Résilience des infrastructures critiques
Plus de 1 500 points d'invincibilité ont été ouverts dans la région, dont plus de 500 à Dnipro ; pour assurer le fonctionnement stable de ces points, 45 groupes électrogènes ont été fournis depuis d'autres régions (Lougansk et Kyiv). À 15h55, environ 80 % des établissements médicaux étaient déjà alimentés en électricité, le reste fonctionnant avec des équipements de secours — toutes les hôpitaux travaillent en régime habituel, a indiqué Vladyslav Haivanenko, directeur par intérim de l'administration militaire régionale de Dnipropetrovsk.
"Toutes les hôpitaux fonctionnent en régime habituel"
— Владислав Гайваненко, directeur par intérim de l'administration militaire régionale de Dnipropetrovsk
Logistique, sécurité et dimension humaine
Les travaux de réparation se déroulent sous la menace de nouvelles frappes : ces derniers jours l'ennemi a massivement frappé la région de Dnipropetrovsk, notamment avec des drones dans la nuit du 7 janvier, visant des immeubles résidentiels, des jardins d'enfants et un établissement de formation à Dnipro. Plus tôt, le matin du 8 janvier, environ 800 000 consommateurs étaient privés d'électricité — c'est précisément de cela que dépend la cadence du rétablissement du chauffage et de l'eau.
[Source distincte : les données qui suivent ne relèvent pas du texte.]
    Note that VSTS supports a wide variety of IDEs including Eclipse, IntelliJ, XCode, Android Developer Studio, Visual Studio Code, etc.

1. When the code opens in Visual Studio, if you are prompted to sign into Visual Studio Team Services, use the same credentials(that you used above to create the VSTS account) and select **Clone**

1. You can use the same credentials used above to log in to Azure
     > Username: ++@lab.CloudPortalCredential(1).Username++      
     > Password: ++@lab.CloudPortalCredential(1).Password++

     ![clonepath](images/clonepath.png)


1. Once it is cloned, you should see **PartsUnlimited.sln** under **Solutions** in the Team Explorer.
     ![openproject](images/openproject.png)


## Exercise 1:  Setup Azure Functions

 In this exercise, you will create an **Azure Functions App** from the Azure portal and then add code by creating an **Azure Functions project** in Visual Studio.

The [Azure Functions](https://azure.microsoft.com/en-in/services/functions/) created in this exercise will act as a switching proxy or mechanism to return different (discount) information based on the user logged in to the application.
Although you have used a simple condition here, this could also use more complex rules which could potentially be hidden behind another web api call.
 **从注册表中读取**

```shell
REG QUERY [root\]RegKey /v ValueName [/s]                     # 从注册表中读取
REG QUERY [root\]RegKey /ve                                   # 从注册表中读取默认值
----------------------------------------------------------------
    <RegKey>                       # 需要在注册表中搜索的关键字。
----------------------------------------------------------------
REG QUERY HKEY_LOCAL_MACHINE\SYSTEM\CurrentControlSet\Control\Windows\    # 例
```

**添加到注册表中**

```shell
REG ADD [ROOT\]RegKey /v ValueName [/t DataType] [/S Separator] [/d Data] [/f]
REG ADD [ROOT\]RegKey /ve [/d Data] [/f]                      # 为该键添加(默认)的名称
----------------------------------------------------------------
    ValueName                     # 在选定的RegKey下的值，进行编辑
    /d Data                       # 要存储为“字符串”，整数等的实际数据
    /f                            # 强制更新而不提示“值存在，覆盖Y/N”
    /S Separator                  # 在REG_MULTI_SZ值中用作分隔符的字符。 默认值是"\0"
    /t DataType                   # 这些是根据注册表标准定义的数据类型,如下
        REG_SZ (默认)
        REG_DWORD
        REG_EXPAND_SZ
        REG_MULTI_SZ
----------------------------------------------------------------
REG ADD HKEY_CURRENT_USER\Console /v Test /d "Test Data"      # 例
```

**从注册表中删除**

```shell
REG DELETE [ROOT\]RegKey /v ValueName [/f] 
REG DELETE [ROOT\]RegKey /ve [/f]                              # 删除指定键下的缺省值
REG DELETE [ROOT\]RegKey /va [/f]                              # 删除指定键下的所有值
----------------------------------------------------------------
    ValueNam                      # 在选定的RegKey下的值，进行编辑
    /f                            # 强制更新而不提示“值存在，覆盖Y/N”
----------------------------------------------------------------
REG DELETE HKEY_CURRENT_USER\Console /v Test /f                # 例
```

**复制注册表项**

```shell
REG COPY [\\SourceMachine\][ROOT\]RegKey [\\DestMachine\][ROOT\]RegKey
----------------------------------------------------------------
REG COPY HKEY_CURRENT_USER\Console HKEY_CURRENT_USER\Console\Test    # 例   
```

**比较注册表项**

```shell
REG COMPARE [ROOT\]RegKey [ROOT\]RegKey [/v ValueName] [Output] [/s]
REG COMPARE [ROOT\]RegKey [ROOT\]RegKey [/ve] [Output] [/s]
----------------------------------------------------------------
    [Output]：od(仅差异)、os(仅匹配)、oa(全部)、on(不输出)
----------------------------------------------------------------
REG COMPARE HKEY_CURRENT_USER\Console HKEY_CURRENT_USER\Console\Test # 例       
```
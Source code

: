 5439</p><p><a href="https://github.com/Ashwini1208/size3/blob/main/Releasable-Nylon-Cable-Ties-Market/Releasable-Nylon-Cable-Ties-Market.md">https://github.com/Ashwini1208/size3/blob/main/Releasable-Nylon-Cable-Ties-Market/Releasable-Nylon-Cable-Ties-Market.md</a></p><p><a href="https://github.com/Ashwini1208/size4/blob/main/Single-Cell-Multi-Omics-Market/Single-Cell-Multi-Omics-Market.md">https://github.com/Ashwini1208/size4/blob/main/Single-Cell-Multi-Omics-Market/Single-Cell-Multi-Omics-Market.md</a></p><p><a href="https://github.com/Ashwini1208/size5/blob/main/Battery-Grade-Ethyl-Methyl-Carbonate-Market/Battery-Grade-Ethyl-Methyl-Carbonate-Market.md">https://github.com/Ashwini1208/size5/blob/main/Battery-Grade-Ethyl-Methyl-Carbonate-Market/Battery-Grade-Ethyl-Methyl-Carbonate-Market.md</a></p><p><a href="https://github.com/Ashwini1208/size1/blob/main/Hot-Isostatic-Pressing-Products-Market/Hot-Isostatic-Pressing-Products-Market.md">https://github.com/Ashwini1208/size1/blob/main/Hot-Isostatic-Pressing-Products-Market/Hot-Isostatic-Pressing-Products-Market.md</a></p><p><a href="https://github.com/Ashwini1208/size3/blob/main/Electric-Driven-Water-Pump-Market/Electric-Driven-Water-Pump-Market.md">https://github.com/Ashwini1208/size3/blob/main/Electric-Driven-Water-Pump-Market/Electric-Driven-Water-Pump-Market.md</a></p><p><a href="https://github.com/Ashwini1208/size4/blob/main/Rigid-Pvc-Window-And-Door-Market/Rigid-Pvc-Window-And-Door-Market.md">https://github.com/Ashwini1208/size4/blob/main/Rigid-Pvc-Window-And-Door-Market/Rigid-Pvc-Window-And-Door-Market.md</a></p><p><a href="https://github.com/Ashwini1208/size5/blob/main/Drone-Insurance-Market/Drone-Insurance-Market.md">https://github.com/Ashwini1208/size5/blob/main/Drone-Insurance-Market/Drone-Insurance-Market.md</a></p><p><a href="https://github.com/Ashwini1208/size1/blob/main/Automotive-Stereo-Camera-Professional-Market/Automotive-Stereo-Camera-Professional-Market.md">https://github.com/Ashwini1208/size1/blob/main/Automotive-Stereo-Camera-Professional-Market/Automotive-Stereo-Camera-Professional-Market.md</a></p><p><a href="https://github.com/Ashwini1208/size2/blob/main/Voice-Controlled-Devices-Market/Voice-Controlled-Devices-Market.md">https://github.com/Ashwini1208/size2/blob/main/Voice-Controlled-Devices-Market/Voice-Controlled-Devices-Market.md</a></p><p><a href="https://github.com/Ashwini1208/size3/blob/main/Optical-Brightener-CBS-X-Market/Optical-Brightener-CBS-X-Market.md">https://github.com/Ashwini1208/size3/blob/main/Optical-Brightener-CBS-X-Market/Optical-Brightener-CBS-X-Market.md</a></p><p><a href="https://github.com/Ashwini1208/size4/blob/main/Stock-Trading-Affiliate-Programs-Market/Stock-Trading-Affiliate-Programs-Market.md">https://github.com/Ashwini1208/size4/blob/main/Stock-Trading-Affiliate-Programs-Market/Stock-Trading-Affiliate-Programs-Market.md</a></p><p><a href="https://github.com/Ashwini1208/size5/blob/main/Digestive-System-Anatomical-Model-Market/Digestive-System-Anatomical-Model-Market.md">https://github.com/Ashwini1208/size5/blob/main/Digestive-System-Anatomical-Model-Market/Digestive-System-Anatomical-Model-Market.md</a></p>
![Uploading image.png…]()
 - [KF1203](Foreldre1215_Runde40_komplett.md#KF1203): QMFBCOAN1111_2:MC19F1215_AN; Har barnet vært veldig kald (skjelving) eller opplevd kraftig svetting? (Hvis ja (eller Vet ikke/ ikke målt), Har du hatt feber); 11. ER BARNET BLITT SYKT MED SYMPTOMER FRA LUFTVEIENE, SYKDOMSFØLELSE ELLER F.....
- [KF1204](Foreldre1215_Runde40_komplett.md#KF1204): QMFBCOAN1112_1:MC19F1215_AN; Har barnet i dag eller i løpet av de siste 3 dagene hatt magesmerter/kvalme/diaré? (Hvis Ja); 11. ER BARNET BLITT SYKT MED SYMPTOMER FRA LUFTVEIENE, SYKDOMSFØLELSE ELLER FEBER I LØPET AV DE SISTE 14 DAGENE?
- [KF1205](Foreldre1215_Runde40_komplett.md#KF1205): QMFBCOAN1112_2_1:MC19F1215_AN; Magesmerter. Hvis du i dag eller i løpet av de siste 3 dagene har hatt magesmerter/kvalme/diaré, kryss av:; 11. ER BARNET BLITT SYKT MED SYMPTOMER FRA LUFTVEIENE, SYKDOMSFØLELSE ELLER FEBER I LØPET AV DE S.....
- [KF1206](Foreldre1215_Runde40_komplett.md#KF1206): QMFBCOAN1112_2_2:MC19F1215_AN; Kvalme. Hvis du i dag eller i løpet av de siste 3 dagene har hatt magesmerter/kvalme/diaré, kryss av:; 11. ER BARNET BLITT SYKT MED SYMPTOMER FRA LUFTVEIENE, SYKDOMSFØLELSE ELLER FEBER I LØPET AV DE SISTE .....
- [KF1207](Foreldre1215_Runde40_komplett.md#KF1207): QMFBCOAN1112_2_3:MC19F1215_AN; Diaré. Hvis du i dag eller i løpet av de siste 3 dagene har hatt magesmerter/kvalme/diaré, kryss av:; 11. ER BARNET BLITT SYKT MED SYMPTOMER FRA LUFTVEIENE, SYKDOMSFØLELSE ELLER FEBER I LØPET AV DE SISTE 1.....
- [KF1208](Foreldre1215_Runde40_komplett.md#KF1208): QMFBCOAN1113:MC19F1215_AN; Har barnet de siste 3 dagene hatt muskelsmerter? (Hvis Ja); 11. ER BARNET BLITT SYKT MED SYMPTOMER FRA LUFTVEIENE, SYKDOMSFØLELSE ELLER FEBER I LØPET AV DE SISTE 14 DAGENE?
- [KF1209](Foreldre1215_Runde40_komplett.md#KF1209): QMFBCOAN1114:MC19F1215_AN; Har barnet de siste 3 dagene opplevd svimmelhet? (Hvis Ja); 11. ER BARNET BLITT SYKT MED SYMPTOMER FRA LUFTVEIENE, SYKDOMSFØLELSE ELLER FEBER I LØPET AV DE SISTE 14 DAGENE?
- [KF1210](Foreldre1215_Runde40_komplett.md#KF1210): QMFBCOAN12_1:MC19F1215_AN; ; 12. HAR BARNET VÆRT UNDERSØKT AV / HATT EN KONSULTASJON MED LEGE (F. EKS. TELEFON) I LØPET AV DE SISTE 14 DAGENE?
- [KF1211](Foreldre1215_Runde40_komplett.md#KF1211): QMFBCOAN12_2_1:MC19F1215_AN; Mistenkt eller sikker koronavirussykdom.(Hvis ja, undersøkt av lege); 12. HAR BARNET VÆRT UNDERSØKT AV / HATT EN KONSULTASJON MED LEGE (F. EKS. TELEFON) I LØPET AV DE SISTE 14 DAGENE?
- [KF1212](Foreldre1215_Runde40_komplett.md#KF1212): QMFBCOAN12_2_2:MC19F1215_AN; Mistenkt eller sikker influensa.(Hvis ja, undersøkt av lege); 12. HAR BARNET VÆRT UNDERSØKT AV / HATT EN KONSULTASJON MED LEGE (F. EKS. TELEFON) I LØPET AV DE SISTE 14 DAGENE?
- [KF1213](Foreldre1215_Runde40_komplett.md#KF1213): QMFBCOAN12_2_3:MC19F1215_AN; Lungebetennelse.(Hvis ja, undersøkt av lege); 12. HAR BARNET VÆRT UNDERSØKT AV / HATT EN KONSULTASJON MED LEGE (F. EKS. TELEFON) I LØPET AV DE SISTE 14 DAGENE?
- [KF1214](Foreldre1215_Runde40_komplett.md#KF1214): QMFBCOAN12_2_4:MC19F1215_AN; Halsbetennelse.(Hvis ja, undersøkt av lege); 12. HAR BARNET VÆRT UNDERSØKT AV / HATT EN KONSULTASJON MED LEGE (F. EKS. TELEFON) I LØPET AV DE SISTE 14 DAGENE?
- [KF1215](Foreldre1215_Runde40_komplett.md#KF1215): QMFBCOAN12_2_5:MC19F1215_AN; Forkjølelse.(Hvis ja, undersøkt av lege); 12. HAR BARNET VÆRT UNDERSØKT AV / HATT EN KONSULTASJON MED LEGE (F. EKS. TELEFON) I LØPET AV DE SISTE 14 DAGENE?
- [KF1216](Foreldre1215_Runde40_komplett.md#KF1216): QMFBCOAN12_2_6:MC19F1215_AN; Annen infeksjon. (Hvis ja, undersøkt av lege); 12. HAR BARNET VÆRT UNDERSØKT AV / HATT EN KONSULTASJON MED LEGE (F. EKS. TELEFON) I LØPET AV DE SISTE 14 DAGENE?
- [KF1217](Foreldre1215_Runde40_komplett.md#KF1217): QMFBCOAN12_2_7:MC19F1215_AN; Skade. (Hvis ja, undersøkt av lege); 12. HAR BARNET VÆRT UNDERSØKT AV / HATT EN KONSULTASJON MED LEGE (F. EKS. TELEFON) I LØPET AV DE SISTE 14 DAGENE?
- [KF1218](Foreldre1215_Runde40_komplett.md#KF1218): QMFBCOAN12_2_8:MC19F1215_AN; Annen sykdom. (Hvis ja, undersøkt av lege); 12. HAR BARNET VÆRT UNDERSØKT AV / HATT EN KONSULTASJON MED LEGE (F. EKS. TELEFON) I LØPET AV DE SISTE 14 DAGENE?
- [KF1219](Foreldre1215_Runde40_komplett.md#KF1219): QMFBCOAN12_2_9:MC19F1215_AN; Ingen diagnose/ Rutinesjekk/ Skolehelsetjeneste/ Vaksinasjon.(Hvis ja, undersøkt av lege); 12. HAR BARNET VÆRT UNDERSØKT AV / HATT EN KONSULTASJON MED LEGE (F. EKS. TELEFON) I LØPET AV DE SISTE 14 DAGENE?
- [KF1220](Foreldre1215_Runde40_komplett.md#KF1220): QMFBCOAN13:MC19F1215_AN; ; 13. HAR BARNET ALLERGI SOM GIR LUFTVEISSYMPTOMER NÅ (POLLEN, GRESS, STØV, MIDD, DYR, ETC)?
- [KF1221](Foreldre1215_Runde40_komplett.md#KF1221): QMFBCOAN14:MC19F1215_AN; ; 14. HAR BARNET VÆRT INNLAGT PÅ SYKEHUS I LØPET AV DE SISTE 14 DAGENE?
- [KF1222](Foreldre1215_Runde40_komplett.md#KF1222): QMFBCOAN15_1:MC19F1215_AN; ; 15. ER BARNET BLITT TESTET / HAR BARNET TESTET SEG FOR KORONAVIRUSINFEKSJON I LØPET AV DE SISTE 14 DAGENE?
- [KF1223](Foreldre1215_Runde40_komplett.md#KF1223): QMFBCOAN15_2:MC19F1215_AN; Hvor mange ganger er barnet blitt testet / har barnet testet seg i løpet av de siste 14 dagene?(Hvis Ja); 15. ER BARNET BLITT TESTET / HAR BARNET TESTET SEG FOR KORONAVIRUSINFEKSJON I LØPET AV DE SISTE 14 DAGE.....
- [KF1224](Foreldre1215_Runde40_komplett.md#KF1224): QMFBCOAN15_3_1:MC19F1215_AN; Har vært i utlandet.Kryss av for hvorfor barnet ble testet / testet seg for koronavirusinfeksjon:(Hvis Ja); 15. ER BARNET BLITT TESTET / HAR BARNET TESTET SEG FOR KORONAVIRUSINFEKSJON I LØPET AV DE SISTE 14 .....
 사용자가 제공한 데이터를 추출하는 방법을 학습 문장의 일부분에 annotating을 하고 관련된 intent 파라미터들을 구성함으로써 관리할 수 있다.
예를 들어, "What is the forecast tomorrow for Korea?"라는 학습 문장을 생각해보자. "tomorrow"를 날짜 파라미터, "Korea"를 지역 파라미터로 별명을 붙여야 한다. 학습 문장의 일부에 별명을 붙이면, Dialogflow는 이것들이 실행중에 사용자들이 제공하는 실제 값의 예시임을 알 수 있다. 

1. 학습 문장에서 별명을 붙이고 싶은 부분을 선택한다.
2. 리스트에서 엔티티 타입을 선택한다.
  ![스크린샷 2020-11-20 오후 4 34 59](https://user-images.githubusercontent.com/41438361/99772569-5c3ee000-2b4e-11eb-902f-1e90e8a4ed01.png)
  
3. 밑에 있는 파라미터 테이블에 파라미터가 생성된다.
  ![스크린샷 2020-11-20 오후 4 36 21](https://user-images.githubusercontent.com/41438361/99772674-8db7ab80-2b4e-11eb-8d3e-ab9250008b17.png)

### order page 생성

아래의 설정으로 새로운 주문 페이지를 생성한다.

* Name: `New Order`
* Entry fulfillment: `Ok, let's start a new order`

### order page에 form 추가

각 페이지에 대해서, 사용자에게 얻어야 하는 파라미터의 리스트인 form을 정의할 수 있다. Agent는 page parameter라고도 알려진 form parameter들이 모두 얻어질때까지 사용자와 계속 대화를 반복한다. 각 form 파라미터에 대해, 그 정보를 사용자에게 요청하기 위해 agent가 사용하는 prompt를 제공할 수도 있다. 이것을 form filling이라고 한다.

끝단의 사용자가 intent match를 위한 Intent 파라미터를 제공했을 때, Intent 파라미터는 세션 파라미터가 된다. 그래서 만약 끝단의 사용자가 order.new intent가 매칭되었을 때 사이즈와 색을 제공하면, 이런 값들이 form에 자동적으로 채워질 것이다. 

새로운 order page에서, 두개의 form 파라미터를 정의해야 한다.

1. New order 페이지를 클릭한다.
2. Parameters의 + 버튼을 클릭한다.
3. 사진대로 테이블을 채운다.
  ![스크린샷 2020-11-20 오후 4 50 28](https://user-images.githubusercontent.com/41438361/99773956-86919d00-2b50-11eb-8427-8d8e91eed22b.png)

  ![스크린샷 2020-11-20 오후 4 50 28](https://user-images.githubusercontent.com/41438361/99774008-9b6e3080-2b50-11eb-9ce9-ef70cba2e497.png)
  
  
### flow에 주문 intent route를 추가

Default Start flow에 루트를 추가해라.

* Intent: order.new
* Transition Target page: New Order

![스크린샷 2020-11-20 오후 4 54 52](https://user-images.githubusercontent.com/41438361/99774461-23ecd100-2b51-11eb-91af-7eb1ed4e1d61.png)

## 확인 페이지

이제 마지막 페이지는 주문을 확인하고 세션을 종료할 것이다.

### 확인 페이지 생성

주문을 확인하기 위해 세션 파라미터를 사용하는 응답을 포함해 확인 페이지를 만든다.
Le ministère de l'Intérieur et les services de secours travaillent en renfort, des spécialistes de plusieurs régions sont mobilisés pour accélérer les réparations et garantir la sécurité des équipes.
Pourquoi c'est important
L'hiver rend le rétablissement essentiel pour la vie des personnes et le fonctionnement des services médicaux. Le retour du chauffage et de l'eau n'est pas seulement une question de confort, mais aussi de sécurité : des services stables réduisent les risques pour la santé et allègent la pression sur les hôpitaux.
Et ensuite
Pour l'instant, les opérations de rétablissement montrent la rapidité des services locaux et la coordination avec les énergéticiens — mais il s'agit d'un progrès fragile, qui dépend de l'accès à l'électricité et de la sécurité. Les experts du secteur des infrastructures soulignent qu'il faut des investissements structurels dans des sources d'alimentation de secours, un approvisionnement rapide en pièces de rechange et le soutien des partenaires pour rendre le rétablissement durable.
Conclusion
Le résultat est visible : des millions de personnes ont retrouvé l'eau, des centaines de milliers le chauffage. Mais le tableau final sera déterminé par deux facteurs — la capacité à stabiliser l'alimentation électrique et la possibilité pour les équipes d'effectuer les travaux sans risque de nouvelles frappes. La disponibilité des ressources et de la coordination pour que ces avancées deviennent un rétablissement durable est une question qui incombe aux autorités et aux partenaires.